The Iowa team has also watched how hospitals in virus hotspots in other states have dealt with treatment challenges presented by COVID patients, so as to make the best use of what little medical evidence exists.

“Because COVID-19 is new, there’s not much published evidence,” Van Beek said. “We need to be constantly reminded to go back to what’s biologically plausible,” she added, and to use evidence “as the best mitigation against hysteria.”

Surge or no surge, the hospital’s approach seems to be working. One component of its influenza-like illnesses clinic program is a home treatment team for COVID-positive patients, which includes the delivery of a blood pressure cuff and pulse oximeter to each. Nurses call to counsel patients on how to take their vital signs and hospitalists check on high-risk patients each day by telephone or video chat.

Results of the initiative are impressive, Brennan said.
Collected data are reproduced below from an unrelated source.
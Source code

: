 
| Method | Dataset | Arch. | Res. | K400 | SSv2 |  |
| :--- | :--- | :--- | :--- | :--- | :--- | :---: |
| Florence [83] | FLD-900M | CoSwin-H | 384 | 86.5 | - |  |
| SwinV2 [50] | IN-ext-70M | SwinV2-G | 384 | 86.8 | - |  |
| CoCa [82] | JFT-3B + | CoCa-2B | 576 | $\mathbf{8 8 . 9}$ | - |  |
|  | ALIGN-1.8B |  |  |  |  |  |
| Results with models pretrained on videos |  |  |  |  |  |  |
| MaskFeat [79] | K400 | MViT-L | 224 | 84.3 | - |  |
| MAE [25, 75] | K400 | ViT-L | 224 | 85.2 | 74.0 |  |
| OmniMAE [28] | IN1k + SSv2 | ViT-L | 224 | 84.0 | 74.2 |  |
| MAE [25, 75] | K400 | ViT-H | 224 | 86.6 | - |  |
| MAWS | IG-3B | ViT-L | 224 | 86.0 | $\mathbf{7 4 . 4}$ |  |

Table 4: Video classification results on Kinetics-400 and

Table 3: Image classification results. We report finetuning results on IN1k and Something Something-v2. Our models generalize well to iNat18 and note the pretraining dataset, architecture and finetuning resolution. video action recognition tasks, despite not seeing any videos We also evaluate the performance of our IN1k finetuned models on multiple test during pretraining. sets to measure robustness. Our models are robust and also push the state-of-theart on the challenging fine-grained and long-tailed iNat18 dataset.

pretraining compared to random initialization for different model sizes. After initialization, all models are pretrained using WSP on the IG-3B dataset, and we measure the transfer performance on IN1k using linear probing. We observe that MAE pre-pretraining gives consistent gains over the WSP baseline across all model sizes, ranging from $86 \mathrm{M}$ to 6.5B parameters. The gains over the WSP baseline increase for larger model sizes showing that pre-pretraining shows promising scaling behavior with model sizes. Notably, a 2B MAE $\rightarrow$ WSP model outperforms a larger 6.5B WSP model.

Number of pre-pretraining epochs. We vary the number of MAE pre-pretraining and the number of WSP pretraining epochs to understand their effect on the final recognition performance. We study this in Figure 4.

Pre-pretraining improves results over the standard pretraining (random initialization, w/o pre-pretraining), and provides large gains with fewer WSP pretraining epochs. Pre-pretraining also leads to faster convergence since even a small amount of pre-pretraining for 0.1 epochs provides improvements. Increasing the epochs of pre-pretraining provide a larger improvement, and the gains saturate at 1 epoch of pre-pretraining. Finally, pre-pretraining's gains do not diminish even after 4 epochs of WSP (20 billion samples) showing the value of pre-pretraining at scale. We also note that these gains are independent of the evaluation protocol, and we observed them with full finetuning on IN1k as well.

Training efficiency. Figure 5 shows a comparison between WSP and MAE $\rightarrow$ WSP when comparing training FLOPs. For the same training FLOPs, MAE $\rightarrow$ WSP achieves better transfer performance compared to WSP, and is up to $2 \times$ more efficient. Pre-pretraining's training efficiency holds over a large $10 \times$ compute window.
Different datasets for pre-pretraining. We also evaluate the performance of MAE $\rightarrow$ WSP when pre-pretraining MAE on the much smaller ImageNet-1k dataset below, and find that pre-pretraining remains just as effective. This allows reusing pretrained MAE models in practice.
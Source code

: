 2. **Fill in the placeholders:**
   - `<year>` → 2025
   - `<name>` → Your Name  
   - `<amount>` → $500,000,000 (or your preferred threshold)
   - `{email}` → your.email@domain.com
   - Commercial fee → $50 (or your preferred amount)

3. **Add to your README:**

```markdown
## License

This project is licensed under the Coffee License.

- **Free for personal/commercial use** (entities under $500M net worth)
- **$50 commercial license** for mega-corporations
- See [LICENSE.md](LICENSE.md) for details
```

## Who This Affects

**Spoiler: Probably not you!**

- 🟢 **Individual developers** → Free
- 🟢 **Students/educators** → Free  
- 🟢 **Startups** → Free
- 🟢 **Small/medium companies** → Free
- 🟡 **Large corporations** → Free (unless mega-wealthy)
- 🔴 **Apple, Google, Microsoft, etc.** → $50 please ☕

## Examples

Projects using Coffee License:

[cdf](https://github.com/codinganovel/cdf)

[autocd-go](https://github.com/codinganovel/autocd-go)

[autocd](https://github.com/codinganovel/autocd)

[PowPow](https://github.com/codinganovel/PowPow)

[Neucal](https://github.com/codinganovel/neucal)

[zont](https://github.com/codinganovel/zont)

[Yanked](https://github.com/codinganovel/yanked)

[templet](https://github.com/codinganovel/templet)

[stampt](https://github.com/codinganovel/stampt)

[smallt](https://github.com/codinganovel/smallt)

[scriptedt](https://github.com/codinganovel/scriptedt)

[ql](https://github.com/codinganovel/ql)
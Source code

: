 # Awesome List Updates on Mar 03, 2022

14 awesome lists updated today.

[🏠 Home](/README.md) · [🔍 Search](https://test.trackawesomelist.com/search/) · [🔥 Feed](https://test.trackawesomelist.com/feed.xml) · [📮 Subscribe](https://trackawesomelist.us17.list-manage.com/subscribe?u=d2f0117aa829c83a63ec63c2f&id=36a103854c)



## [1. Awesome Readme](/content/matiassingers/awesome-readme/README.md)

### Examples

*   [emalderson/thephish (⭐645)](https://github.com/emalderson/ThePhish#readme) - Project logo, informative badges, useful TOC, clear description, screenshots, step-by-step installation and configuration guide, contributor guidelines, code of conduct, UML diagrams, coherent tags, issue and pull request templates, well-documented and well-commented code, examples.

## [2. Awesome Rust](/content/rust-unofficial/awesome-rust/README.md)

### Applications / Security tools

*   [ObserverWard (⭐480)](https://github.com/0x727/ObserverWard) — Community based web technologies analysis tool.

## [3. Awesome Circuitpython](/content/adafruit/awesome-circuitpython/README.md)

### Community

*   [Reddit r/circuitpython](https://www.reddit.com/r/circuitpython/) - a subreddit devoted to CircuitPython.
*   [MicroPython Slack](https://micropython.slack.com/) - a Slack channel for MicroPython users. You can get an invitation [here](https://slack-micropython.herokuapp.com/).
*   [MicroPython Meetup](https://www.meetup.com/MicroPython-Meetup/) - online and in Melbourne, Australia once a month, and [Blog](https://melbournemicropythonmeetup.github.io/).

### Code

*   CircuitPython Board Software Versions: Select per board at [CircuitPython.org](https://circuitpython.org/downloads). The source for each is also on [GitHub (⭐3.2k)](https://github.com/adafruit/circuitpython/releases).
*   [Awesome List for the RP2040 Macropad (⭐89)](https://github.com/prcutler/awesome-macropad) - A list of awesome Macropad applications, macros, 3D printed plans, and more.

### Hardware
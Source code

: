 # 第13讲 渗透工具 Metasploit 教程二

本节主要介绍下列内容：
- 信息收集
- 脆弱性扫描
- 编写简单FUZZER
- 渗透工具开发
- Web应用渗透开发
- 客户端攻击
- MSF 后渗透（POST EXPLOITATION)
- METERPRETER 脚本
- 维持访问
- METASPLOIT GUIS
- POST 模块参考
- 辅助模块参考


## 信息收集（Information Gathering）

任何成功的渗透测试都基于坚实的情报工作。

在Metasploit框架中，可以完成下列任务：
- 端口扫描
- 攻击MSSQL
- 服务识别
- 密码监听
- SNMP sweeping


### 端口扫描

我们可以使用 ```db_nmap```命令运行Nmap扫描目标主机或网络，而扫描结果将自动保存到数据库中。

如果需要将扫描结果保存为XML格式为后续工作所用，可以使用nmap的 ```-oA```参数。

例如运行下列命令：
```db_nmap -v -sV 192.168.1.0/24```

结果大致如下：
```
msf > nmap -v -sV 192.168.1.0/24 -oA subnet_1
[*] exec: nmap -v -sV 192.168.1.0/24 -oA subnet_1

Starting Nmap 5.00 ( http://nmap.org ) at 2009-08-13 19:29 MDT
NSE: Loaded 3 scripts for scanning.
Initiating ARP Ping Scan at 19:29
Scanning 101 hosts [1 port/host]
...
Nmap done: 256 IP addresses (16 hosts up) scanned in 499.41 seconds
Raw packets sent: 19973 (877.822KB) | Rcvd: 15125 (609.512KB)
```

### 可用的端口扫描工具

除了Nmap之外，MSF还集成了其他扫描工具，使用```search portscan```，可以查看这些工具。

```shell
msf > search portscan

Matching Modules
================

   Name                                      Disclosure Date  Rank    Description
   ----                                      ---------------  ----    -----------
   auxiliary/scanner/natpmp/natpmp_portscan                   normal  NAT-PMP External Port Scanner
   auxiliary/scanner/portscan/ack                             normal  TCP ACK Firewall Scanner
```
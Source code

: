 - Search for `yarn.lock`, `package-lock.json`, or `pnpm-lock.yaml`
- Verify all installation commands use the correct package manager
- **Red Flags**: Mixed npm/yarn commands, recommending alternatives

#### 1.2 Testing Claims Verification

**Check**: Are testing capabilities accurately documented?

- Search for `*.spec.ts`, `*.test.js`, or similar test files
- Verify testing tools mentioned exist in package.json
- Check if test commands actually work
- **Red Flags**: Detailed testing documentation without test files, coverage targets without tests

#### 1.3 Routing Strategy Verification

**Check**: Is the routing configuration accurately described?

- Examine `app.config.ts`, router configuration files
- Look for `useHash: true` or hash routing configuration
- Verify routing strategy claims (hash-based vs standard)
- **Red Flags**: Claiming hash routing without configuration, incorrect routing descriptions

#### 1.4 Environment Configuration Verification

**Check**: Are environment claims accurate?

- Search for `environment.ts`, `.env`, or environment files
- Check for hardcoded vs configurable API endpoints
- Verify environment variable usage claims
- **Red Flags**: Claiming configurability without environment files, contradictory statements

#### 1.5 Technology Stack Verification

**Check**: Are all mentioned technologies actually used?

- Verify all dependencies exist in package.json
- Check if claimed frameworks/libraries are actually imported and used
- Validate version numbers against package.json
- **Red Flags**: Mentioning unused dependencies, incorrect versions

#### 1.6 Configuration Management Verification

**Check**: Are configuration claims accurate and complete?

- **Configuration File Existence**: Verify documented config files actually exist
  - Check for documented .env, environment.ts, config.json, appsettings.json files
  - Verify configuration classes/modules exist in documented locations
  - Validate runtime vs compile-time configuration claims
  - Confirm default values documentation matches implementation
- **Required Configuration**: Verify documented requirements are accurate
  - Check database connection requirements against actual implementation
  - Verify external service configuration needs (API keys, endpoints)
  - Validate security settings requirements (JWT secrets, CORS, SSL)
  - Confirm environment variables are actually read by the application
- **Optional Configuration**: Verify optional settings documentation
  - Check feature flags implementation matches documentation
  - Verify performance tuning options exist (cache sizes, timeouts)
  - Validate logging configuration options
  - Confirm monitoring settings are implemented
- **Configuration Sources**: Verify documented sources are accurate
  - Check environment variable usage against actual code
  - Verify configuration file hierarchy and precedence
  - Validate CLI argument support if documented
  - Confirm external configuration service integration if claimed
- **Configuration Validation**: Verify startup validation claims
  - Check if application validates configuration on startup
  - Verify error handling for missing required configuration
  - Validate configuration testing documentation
Of the 200-plus patients managed in this manner, only nine have required eventual hospitalization. None have died.

“I think we’ve bent the curve in treating our patients,” she said. “The model has proven effective in keeping patients out of the hospital and improving outcomes.”

For her part, Van Beek is keeping close tabs on her staff’s mental state as the crisis continues. As she does during Mohs surgery, she stands ready to pivot in response to ever-changing data and circumstances.

“Everyone has their own degree of angst,” she said. “Worrying about faculty and staff, making sure people feel safe, that in itself weighs heavily on me. I do feel blessed to have a team.”